Além disso, diante do legado das pedagogias modernas e pós-modernas, as primeiras, verticais e autoritárias e as segundas, horizontais e antiautoritárias, o Papa resgata o tema – hoje recuperado também das ciências humanas - da boa vontade e dos bons hábitos, o tema da virtudes:


A tarefa dos pais inclui uma educação da vontade e um desenvolvimento de hábitos bons e tendências afetivas para o bem ...

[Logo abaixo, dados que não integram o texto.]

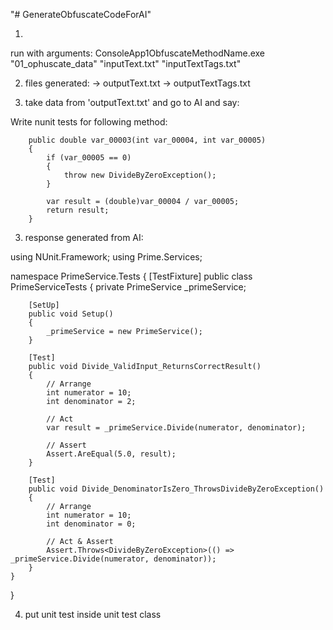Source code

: "# GenerateObfuscateCodeForAI" 

1)
run with arguments:
ConsoleApp1ObfuscateMethodName.exe "01_ophuscate_data" "inputText.txt" "inputTextTags.txt"

2) files generated:
-> outputText.txt
-> outputTextTags.txt

3) take data from 'outputText.txt' and go to AI and say:

Write nunit tests for following method:

        public double var_00003(int var_00004, int var_00005)
        {
            if (var_00005 == 0)
            {
                throw new DivideByZeroException();
            }

            var result = (double)var_00004 / var_00005;
            return result;
        }


3) response generated from AI:

using NUnit.Framework;
using Prime.Services;

namespace PrimeService.Tests
{
    [TestFixture]
    public class PrimeServiceTests
    {
        private PrimeService _primeService;

        [SetUp]
        public void Setup()
        {
            _primeService = new PrimeService();
        }

        [Test]
        public void Divide_ValidInput_ReturnsCorrectResult()
        {
            // Arrange
            int numerator = 10;
            int denominator = 2;

            // Act
            var result = _primeService.Divide(numerator, denominator);

            // Assert
            Assert.AreEqual(5.0, result);
        }

        [Test]
        public void Divide_DenominatorIsZero_ThrowsDivideByZeroException()
        {
            // Arrange
            int numerator = 10;
            int denominator = 0;

            // Act & Assert
            Assert.Throws<DivideByZeroException>(() => _primeService.Divide(numerator, denominator));
        }
    }
}

4) put unit test inside unit test class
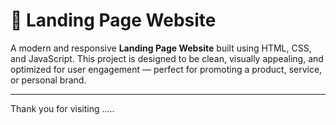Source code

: # 🚀 Landing Page Website

A modern and responsive **Landing Page Website** built using HTML, CSS, and JavaScript. This project is designed to be clean, visually appealing, and optimized for user engagement — perfect for promoting a product, service, or personal brand.

-----

Thank you for visiting .....

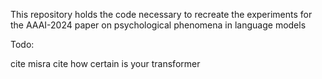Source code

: This repository holds the code necessary to recreate the experiments for the AAAI-2024 paper on psychological phenomena in language models


Todo: 

cite misra 
cite how certain is your transformer

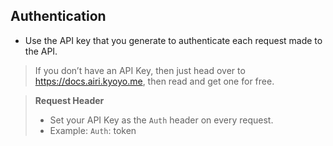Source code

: ## Authentication

- Use the API key that you generate to authenticate each request made to the API.

> If you don’t have an API Key, then just head over to https://docs.airi.kyoyo.me, then read and get one for free.

> **Request Header**
>
> - Set your API Key as the `Auth` header on every request.
> - Example: `Auth`: token
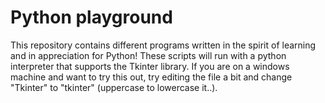 # Python playground

This repository contains different programs written in the spirit of learning and in appreciation for Python!
These scripts will run with a python interpreter that supports the Tkinter library. If you are on a windows machine and want to try this out, try editing the file a bit and change "Tkinter" to "tkinter" (uppercase to lowercase it..).  
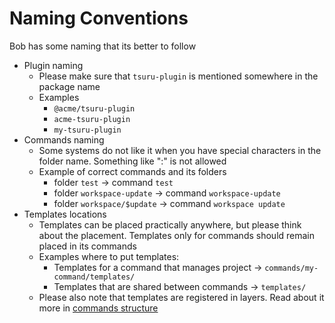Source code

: # Naming Conventions

Bob has some naming that its better to follow

- Plugin naming
  - Please make sure that `tsuru-plugin` is mentioned somewhere in the package name
  - Examples
    - `@acme/tsuru-plugin`
    - `acme-tsuru-plugin`
    - `my-tsuru-plugin`
- Commands naming
  - Some systems do not like it when you have special characters in the folder name. Something like ":" is not allowed
  - Example of correct commands and its folders
    - folder `test` -> command `test`
    - folder `workspace-update` -> command `workspace-update`
    - folder `workspace/$update` -> command `workspace update`
- Templates locations
  - Templates can be placed practically anywhere, but please think about the placement. Templates only for commands should remain placed in its commands
  - Examples where to put templates:
    - Templates for a command that manages project -> `commands/my-command/templates/`
    - Templates that are shared between commands -> `templates/`
  - Please also note that templates are registered in layers. Read about it more in [commands structure](./structuring-your-commands.md)
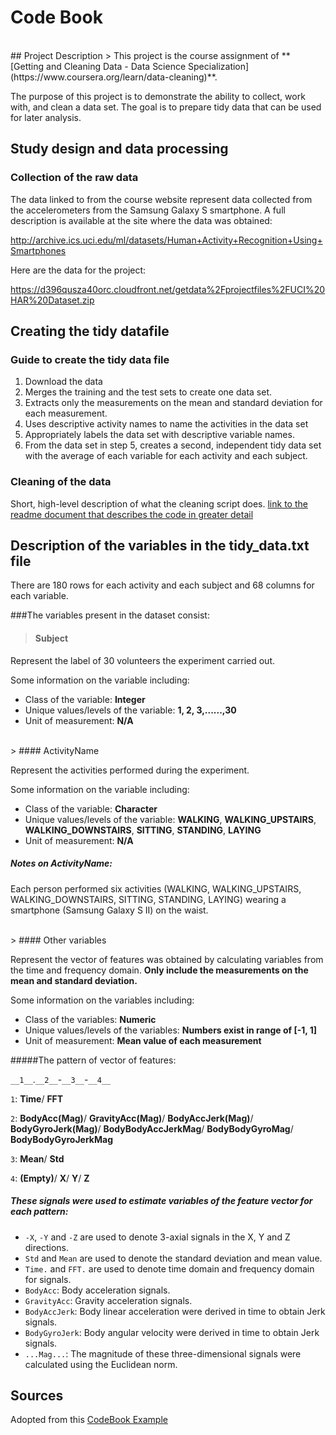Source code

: # Code Book
<br>
## Project Description
> This project is the course assignment of **[Getting and Cleaning Data - Data Science Specialization](https://www.coursera.org/learn/data-cleaning)**.

The purpose of this project is to demonstrate the ability to collect, work with, and clean a data set. The goal is to prepare tidy data that can be used for later analysis.

## Study design and data processing
### Collection of the raw data

The data linked to from the course website represent data collected from the accelerometers from the Samsung Galaxy S smartphone. A full description is available at the site where the data was obtained:

http://archive.ics.uci.edu/ml/datasets/Human+Activity+Recognition+Using+Smartphones

Here are the data for the project:

https://d396qusza40orc.cloudfront.net/getdata%2Fprojectfiles%2FUCI%20HAR%20Dataset.zip




## Creating the tidy datafile

### Guide to create the tidy data file
1. Download the data
2. Merges the training and the test sets to create one data set.
3. Extracts only the measurements on the mean and standard deviation for each measurement.
4. Uses descriptive activity names to name the activities in the data set
5. Appropriately labels the data set with descriptive variable names.
6. From the data set in step 5, creates a second, independent tidy data set with the average of each variable for each activity and each subject.


### Cleaning of the data

Short, high-level description of what the cleaning script does. [link to the readme document that describes the code in greater detail](https://github.com/jackypan000/Data_Science_Specialization/blob/master/3.%20Getting%20and%20Cleaning%20Data/README.md)


## Description of the variables in the tidy_data.txt file

There are 180 rows for each activity and each subject and 68 columns for each variable.

###The variables present in the dataset consist:
> #### Subject

Represent the label of 30 volunteers the experiment carried out.

Some information on the variable including:

* Class of the variable: **Integer**
* Unique values/levels of the variable: **1, 2, 3,......,30**
* Unit of measurement: **N/A**

<br>
> #### ActivityName

Represent the activities performed during the experiment.

Some information on the variable including:

* Class of the variable: **Character**
* Unique values/levels of the variable: 
**WALKING**, **WALKING_UPSTAIRS**, **WALKING_DOWNSTAIRS**, **SITTING**, **STANDING**, **LAYING**
* Unit of measurement: **N/A**

##### Notes on ActivityName:

Each person performed six activities (WALKING, WALKING_UPSTAIRS, WALKING_DOWNSTAIRS, SITTING, STANDING, LAYING) wearing a smartphone (Samsung Galaxy S II) on the waist.

<br>
> #### Other variables

Represent the vector of features was obtained by calculating variables from the time and frequency domain. 
**Only include the measurements on the mean and standard deviation.**

Some information on the variables including:

* Class of the variables: **Numeric**
* Unique values/levels of the variables: **Numbers exist in range of [-1, 1]**
* Unit of measurement: **Mean value of each measurement**


#####The pattern of vector of features:

`__1__`.`__2__`-`__3__`-`__4__`

`1`:  **Time**/ **FFT**

`2`:  **BodyAcc(Mag)**/ **GravityAcc(Mag)**/ **BodyAccJerk(Mag)**/ **BodyGyroJerk(Mag)**/ **BodyBodyAccJerkMag**/ **BodyBodyGyroMag**/ **BodyBodyGyroJerkMag**

`3`:  **Mean**/ **Std**

`4`:  **(Empty)**/ **X**/ **Y**/ **Z**

##### These signals were used to estimate variables of the feature vector for each pattern:  

* `-X`, `-Y` and `-Z` are used to denote 3-axial signals in the X, Y and Z directions.
* `Std` and `Mean` are used to denote the standard deviation and mean value.
* `Time.` and `FFT.` are used to denote time domain and frequency domain for signals.
* `BodyAcc`: Body acceleration signals.
* `GravityAcc`: Gravity acceleration signals.
* `BodyAccJerk`: Body linear acceleration were derived in time to obtain Jerk signals.
* `BodyGyroJerk`: Body angular velocity were derived in time to obtain Jerk signals.
* `...Mag...`: The magnitude of these three-dimensional signals were calculated using the Euclidean norm.



## Sources

Adopted from this [CodeBook Example](https://gist.github.com/JorisSchut/dbc1fc0402f28cad9b41)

A educação moral é cultivar a liberdade através de propostas, motivações, aplicações práticas, estímulos, prêmios, exemplos, modelos, símbolos, reflexões, exortações, revisões do modo de agir e diálogos que ajudem as pessoas a desenvolver aqueles princípios interiores estáveis que movem a praticar espontaneamente o bem. A virtude é uma convicção que se transformou num princípio interior e estável do agir. Assim, a vida virtuosa constrói a liberdade, fortifica-a e educa-a, evitando que a pessoa se torne escrava de inclinações compulsivas desumanizadoras e anti-sociais (AL 264.267).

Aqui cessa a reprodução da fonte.